● DATA IN THIS EXERCISE
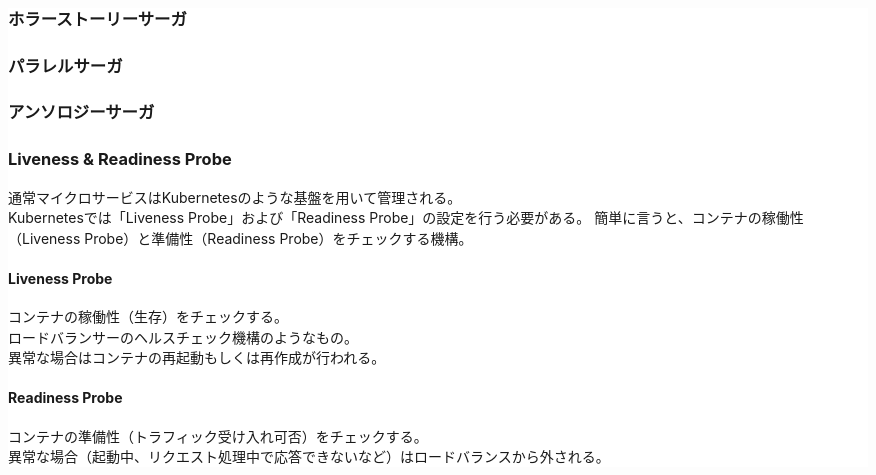 ### ホラーストーリーサーガ

### パラレルサーガ

### アンソロジーサーガ


### Liveness & Readiness Probe

通常マイクロサービスはKubernetesのような基盤を用いて管理される。  
Kubernetesでは「Liveness Probe」および「Readiness Probe」の設定を行う必要がある。
簡単に言うと、コンテナの稼働性（Liveness Probe）と準備性（Readiness Probe）をチェックする機構。

#### Liveness Probe

コンテナの稼働性（生存）をチェックする。  
ロードバランサーのヘルスチェック機構のようなもの。  
異常な場合はコンテナの再起動もしくは再作成が行われる。

#### Readiness Probe

コンテナの準備性（トラフィック受け入れ可否）をチェックする。  
異常な場合（起動中、リクエスト処理中で応答できないなど）はロードバランスから外される。


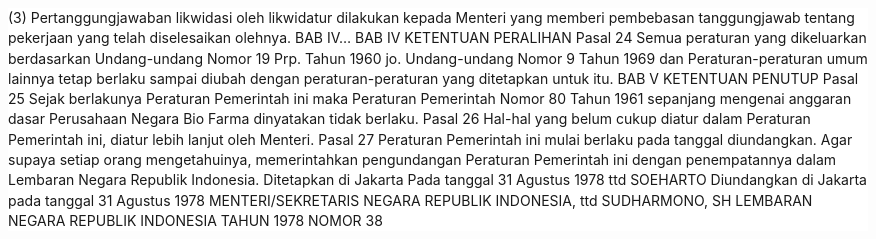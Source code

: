 (3) Pertanggungjawaban likwidasi oleh likwidatur dilakukan kepada Menteri yang memberi pembebasan tanggungjawab tentang pekerjaan yang telah diselesaikan olehnya. BAB IV…
BAB IV KETENTUAN PERALIHAN
Pasal 24
Semua peraturan yang dikeluarkan berdasarkan Undang-undang Nomor 19 Prp. Tahun 1960 jo. Undang-undang Nomor 9 Tahun 1969 dan Peraturan-peraturan umum lainnya tetap berlaku sampai diubah dengan peraturan-peraturan yang ditetapkan untuk itu.
BAB V KETENTUAN PENUTUP
Pasal 25
Sejak berlakunya Peraturan Pemerintah ini maka Peraturan Pemerintah Nomor 80 Tahun 1961 sepanjang mengenai anggaran dasar Perusahaan Negara Bio Farma dinyatakan tidak berlaku.
Pasal 26
Hal-hal yang belum cukup diatur dalam Peraturan Pemerintah ini, diatur lebih lanjut oleh Menteri.
Pasal 27
Peraturan Pemerintah ini mulai berlaku pada tanggal diundangkan. Agar supaya setiap orang mengetahuinya, memerintahkan pengundangan Peraturan Pemerintah ini dengan penempatannya dalam Lembaran Negara Republik Indonesia. Ditetapkan di Jakarta Pada tanggal 31 Agustus 1978 ttd SOEHARTO Diundangkan di Jakarta pada tanggal 31 Agustus 1978 MENTERI/SEKRETARIS NEGARA REPUBLIK INDONESIA, ttd SUDHARMONO, SH LEMBARAN NEGARA REPUBLIK INDONESIA TAHUN 1978 NOMOR 38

● TO DO
When you return the listing, keep it exact and omit any pictures it holds.

● OUTPUT OF THE EXERCISE
 ### ホラーストーリーサーガ

### パラレルサーガ

### アンソロジーサーガ


### Liveness & Readiness Probe

通常マイクロサービスはKubernetesのような基盤を用いて管理される。  
Kubernetesでは「Liveness Probe」および「Readiness Probe」の設定を行う必要がある。
簡単に言うと、コンテナの稼働性（Liveness Probe）と準備性（Readiness Probe）をチェックする機構。

#### Liveness Probe

コンテナの稼働性（生存）をチェックする。  
ロードバランサーのヘルスチェック機構のようなもの。  
異常な場合はコンテナの再起動もしくは再作成が行われる。

#### Readiness Probe

コンテナの準備性（トラフィック受け入れ可否）をチェックする。  
異常な場合（起動中、リクエスト処理中で応答できないなど）はロードバランスから外される。


Source code

: (3) Pertanggungjawaban likwidasi oleh likwidatur dilakukan kepada Menteri yang memberi pembebasan tanggungjawab tentang pekerjaan yang telah diselesaikan olehnya. BAB IV…
BAB IV KETENTUAN PERALIHAN
Pasal 24
Semua peraturan yang dikeluarkan berdasarkan Undang-undang Nomor 19 Prp. Tahun 1960 jo. Undang-undang Nomor 9 Tahun 1969 dan Peraturan-peraturan umum lainnya tetap berlaku sampai diubah dengan peraturan-peraturan yang ditetapkan untuk itu.
BAB V KETENTUAN PENUTUP
Pasal 25
Sejak berlakunya Peraturan Pemerintah ini maka Peraturan Pemerintah Nomor 80 Tahun 1961 sepanjang mengenai anggaran dasar Perusahaan Negara Bio Farma dinyatakan tidak berlaku.
Pasal 26
Hal-hal yang belum cukup diatur dalam Peraturan Pemerintah ini, diatur lebih lanjut oleh Menteri.
Pasal 27
Peraturan Pemerintah ini mulai berlaku pada tanggal diundangkan. Agar supaya setiap orang mengetahuinya, memerintahkan pengundangan Peraturan Pemerintah ini dengan penempatannya dalam Lembaran Negara Republik Indonesia. Ditetapkan di Jakarta Pada tanggal 31 Agustus 1978 ttd SOEHARTO Diundangkan di Jakarta pada tanggal 31 Agustus 1978 MENTERI/SEKRETARIS NEGARA REPUBLIK INDONESIA, ttd SUDHARMONO, SH LEMBARAN NEGARA REPUBLIK INDONESIA TAHUN 1978 NOMOR 38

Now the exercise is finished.